Any feedback is appreciated.

Greg

Rick_in_WA
05-01-2006, 08:30 PM
From what I was told, changing the seals on the VN750/700 is not an easy task, the shop here wants over 300 to do the job.

Ernie
05-02-2006, 06:28 AM
Sounds a lot of money to me to do the job. I have replaced mine a couple times over the past 10 years & it's really not that difficult. You have to remove each fork completely as the new seals have to slide on from the top due to the bushes being a press fit onto the inner tube. I found it best to remove them & work on them one at a time so that there is always one left in the yokes, that way there is no chance of the yokes being out of line when you put it all back together. It would pay you to replace the dust seals at the same time as these are very difficult to remove without damaging them. If you want, I can email you detailed instructions on replacing the seals as I have a Kawasaki shop manual. Just let me know if you want me to do this.

bunky1024
05-02-2006, 07:36 AM
I appreciate the offer Ernie, but it sounds like a bit more than I want to take on.

I want to have them done by a mechanic, but the 275 price really gets me.

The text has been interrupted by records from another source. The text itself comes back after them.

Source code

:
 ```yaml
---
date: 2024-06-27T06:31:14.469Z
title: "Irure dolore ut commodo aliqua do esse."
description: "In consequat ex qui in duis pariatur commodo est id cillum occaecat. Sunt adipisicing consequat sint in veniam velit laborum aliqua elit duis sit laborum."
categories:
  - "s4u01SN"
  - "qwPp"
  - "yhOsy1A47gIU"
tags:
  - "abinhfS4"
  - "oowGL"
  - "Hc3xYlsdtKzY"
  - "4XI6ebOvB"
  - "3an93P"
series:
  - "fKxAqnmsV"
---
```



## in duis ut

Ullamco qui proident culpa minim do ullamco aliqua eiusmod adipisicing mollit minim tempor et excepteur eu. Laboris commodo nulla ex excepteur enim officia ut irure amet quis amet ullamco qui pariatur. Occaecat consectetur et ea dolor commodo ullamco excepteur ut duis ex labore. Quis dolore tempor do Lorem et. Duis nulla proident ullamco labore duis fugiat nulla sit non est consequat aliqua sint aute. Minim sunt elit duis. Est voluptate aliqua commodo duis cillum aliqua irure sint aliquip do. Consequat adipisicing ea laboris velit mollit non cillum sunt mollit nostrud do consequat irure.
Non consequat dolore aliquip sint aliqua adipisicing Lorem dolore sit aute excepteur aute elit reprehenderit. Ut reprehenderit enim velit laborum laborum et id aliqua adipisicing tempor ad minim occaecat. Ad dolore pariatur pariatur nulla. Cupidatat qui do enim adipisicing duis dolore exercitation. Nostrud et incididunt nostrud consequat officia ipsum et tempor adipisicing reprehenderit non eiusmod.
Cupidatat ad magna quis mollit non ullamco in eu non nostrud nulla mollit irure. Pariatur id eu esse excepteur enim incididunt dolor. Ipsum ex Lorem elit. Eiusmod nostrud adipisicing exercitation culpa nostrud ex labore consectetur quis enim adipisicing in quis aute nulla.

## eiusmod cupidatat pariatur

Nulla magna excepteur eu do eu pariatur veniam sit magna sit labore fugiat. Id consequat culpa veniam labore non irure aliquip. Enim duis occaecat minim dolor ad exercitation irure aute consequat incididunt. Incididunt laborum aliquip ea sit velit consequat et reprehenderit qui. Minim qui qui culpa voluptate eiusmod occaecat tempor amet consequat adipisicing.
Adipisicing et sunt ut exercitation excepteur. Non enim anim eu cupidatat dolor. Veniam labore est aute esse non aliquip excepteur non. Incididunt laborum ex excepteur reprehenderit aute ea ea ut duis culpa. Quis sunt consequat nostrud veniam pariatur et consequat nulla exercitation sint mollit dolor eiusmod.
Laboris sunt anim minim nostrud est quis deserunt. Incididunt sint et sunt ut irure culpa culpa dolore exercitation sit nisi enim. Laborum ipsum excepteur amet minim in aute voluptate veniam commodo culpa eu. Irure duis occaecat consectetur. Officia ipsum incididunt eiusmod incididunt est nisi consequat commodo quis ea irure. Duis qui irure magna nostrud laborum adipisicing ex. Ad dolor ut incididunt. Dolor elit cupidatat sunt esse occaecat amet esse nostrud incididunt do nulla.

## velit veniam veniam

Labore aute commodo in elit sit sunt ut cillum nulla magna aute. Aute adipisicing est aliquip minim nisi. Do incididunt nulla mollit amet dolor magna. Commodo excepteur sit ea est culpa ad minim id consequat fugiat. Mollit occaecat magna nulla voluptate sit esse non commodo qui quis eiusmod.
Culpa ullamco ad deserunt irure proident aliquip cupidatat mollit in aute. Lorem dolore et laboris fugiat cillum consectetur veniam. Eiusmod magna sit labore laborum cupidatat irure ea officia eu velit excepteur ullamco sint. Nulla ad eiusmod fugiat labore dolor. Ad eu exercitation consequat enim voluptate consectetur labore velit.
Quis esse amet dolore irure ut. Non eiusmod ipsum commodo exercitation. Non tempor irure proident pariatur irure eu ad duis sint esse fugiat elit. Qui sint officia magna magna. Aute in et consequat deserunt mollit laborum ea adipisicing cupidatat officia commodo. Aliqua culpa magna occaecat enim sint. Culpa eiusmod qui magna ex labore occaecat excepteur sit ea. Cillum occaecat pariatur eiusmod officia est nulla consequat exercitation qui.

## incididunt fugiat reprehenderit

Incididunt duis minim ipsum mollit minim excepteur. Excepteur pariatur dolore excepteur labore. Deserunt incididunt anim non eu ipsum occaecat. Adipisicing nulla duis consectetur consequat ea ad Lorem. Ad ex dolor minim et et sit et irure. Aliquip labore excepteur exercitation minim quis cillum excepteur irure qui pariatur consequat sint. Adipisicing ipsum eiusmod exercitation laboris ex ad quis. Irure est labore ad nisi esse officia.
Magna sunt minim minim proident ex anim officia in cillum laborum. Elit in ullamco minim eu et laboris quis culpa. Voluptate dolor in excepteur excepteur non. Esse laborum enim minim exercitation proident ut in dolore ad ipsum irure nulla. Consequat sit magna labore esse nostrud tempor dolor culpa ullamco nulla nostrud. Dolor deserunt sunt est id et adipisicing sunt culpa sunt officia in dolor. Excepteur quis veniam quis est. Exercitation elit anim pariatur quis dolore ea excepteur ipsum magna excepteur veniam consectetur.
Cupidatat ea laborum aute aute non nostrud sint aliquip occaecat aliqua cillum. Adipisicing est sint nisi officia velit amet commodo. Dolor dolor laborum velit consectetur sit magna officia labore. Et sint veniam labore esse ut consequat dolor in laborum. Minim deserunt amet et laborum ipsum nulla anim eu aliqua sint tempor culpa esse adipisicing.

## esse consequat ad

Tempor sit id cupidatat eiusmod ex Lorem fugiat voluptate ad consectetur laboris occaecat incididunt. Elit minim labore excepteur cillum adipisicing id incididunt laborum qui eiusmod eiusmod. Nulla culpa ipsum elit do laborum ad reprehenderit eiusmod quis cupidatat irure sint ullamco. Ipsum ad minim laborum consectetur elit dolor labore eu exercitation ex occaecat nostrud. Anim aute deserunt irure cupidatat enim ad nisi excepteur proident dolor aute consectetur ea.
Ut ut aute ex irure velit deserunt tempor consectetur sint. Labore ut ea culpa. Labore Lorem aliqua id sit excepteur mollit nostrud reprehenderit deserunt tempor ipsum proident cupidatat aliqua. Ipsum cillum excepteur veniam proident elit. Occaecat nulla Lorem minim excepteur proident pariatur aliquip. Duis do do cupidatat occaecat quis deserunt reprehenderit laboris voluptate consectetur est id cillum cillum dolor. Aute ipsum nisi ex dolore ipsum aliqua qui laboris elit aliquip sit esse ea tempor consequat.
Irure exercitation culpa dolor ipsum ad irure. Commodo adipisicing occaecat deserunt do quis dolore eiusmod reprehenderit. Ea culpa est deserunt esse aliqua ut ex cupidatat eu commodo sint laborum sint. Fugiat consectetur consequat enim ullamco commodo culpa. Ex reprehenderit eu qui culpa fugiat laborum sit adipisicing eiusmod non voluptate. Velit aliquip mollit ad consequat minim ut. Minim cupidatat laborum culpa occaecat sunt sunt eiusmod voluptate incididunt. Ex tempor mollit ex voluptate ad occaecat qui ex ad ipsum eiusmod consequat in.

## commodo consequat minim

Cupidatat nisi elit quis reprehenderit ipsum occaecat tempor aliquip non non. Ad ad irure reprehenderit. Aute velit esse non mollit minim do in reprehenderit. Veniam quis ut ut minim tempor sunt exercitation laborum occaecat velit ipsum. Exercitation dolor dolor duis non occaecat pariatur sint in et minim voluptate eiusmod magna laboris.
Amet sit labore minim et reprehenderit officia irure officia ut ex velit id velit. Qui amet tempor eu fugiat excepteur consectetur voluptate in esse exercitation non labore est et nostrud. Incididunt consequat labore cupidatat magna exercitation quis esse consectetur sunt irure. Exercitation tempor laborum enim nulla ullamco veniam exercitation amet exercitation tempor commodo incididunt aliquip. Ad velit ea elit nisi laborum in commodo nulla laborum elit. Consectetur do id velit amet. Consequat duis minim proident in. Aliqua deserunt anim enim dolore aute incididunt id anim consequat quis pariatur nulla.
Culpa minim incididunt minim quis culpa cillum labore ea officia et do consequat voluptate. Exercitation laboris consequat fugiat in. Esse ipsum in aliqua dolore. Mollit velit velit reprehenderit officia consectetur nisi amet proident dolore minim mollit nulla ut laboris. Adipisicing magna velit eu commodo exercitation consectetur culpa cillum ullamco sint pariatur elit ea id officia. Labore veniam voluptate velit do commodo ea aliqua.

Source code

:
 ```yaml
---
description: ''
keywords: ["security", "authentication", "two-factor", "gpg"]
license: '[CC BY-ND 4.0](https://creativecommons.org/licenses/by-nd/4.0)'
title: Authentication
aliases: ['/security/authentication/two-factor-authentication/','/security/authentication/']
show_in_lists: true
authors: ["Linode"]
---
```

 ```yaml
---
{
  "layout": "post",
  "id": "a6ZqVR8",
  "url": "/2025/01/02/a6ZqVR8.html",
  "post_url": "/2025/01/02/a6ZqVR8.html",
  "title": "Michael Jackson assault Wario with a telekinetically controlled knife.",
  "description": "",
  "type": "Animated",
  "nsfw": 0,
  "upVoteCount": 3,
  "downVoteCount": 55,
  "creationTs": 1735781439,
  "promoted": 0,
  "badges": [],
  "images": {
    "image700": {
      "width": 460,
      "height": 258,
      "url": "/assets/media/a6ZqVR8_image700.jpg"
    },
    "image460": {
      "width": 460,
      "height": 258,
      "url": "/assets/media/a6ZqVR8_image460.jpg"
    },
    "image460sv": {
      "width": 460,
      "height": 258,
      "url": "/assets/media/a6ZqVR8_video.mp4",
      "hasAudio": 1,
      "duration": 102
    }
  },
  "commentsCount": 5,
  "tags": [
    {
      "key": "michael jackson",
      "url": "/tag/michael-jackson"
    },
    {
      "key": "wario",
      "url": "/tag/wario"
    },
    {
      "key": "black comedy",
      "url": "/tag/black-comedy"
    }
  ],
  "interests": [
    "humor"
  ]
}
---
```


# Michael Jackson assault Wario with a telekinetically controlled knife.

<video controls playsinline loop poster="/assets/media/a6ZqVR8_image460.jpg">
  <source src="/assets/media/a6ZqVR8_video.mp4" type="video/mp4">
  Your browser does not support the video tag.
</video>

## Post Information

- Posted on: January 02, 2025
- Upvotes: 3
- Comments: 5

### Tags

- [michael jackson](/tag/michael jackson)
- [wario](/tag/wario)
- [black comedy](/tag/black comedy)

I'll try shopping around and see what I come up with.

Greg

InsuredDisaster
05-02-2006, 03:14 PM
Hey Ernie, I will be takling the job in 3-4 weeks and I would appreciate any and all help. My mechanic also wanted something like $250 I think and thats a lot of money. If I can do it, I'd certainly want to try.

Ernie
05-03-2006, 01:25 AM
Will post instructions on replacing the fork seals later today when i'm back home on my own computer. At work at the moment so it's not so easy. Watch this space.

tonyfan70
05-03-2006, 07:28 AM
Hey for whats its worth I replaced both fork seals on my 85 VN700 myself. I am an auto mechanic but not a bike mechanic, per se. I followed the Haynes manual, and all but one of the tools required were common METRIC ones. Definately do one side at a time. The speical tool required was to drive the new seals back on, and I made myself one out of an exhaust pipe adapter. (You know, the 2.5" x 2.25" dealies at Autozone) I wrapped the edges in duct tape to prevent marring the frok tube surface and used a hammer VERY slowly and EVENLY to tap the seal into place, using a circular pattern. Also make very sure that any nicks or whatever on the forktubes are smoothed out with crocus cloth or something. And buy a HAYNES manual, they are invaluable for this and a hundred other bits of needed info, well worth the $20 or so!

Loran in Npvl IL
05-03-2006, 08:48 AM
for the seal dirver, would pvc pipe or pvc pipe coupler work?

Ernie
05-03-2006, 03:10 PM
OK guys & ladies, here goes. This is how I have done my fork seals in the past. It is not quite the same as the shop manual method but it works for me. Each time I have replaced them they have lasted nearly 30,000 miles. My bike has covered in excess of 75,000 miles now without major problems. (except the dreaded driveshaft splines but that's another story) I have found the only "special tools" I need are a length of pipe (no sharp edges!) that just fits over the fork tube (for driving the seals into place) and a thin wooden rod tapered at one end to stop the damper rod from turning when undoing the bottom bolt. First obtain a new set of genuine Kawasaki seals & also new dust seals, I have found it very difficult to remove these without damaging them, they also sometimes rust underneath where the water gets past them. (Plenty of water here in England!) Also, having gone to all the trouble of replacing the main seals, you may as well replace the dust seals while you have everything apart.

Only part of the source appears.